Dataset content:
--------------------

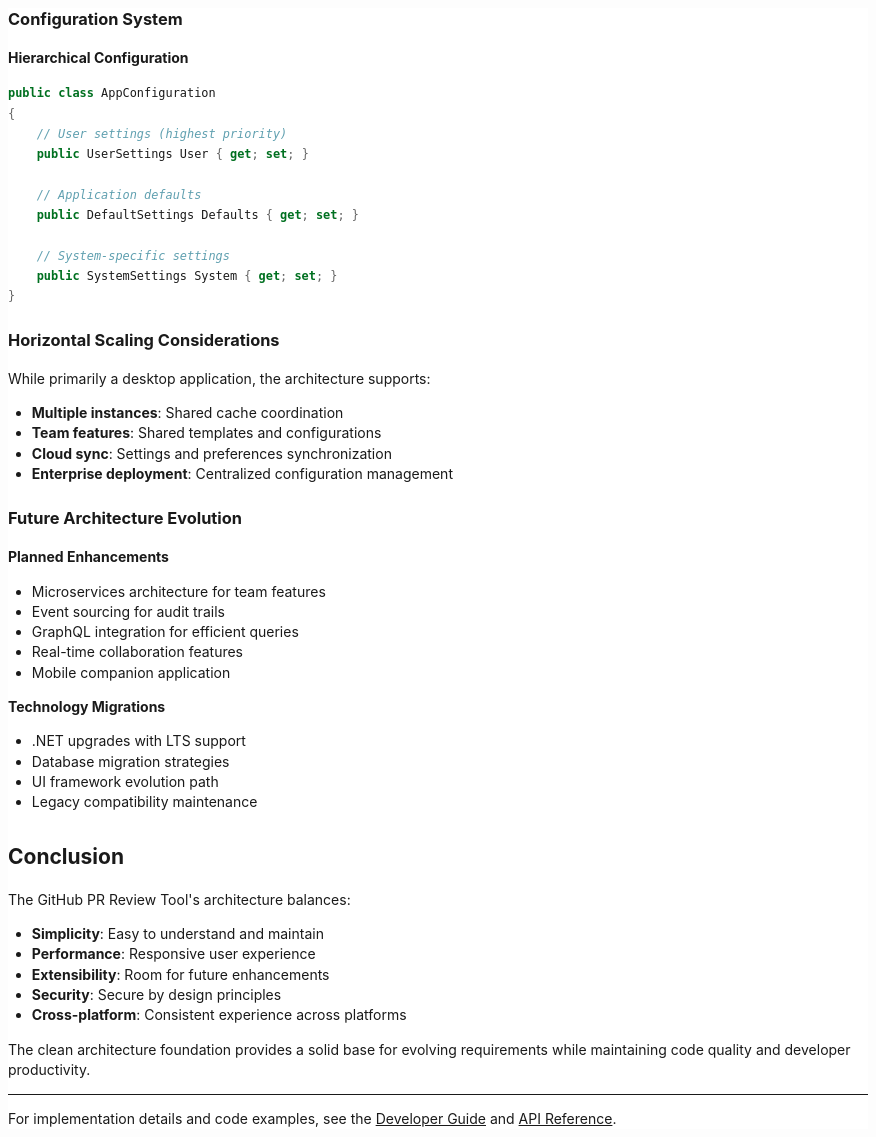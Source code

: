 ### Configuration System

**Hierarchical Configuration**
```csharp
public class AppConfiguration
{
    // User settings (highest priority)
    public UserSettings User { get; set; }
    
    // Application defaults
    public DefaultSettings Defaults { get; set; }
    
    // System-specific settings
    public SystemSettings System { get; set; }
}
```

### Horizontal Scaling Considerations

While primarily a desktop application, the architecture supports:
- **Multiple instances**: Shared cache coordination
- **Team features**: Shared templates and configurations
- **Cloud sync**: Settings and preferences synchronization
- **Enterprise deployment**: Centralized configuration management

### Future Architecture Evolution

**Planned Enhancements**
- Microservices architecture for team features
- Event sourcing for audit trails
- GraphQL integration for efficient queries
- Real-time collaboration features
- Mobile companion application

**Technology Migrations**
- .NET upgrades with LTS support
- Database migration strategies
- UI framework evolution path
- Legacy compatibility maintenance

## Conclusion

The GitHub PR Review Tool's architecture balances:
- **Simplicity**: Easy to understand and maintain
- **Performance**: Responsive user experience
- **Extensibility**: Room for future enhancements
- **Security**: Secure by design principles
- **Cross-platform**: Consistent experience across platforms

The clean architecture foundation provides a solid base for evolving requirements while maintaining code quality and developer productivity.

---

For implementation details and code examples, see the [Developer Guide](developer-guide.md) and [API Reference](api-reference.md).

--------------------

Task item:
In the answer, set down only the lines from the opening line of the listing through the line that holds "- Real-time collaboration features", exactly as they appear, minus the pictures.

Result:
Source code

: ### Configuration System

**Hierarchical Configuration**
```csharp
public class AppConfiguration
{
    // User settings (highest priority)
    public UserSettings User { get; set; }
    
    // Application defaults
    public DefaultSettings Defaults { get; set; }
    
    // System-specific settings
    public SystemSettings System { get; set; }
}
```

### Horizontal Scaling Considerations

While primarily a desktop application, the architecture supports:
- **Multiple instances**: Shared cache coordination
- **Team features**: Shared templates and configurations
- **Cloud sync**: Settings and preferences synchronization
- **Enterprise deployment**: Centralized configuration management

### Future Architecture Evolution

**Planned Enhancements**
- Microservices architecture for team features
- Event sourcing for audit trails
- GraphQL integration for efficient queries
- Real-time collaboration features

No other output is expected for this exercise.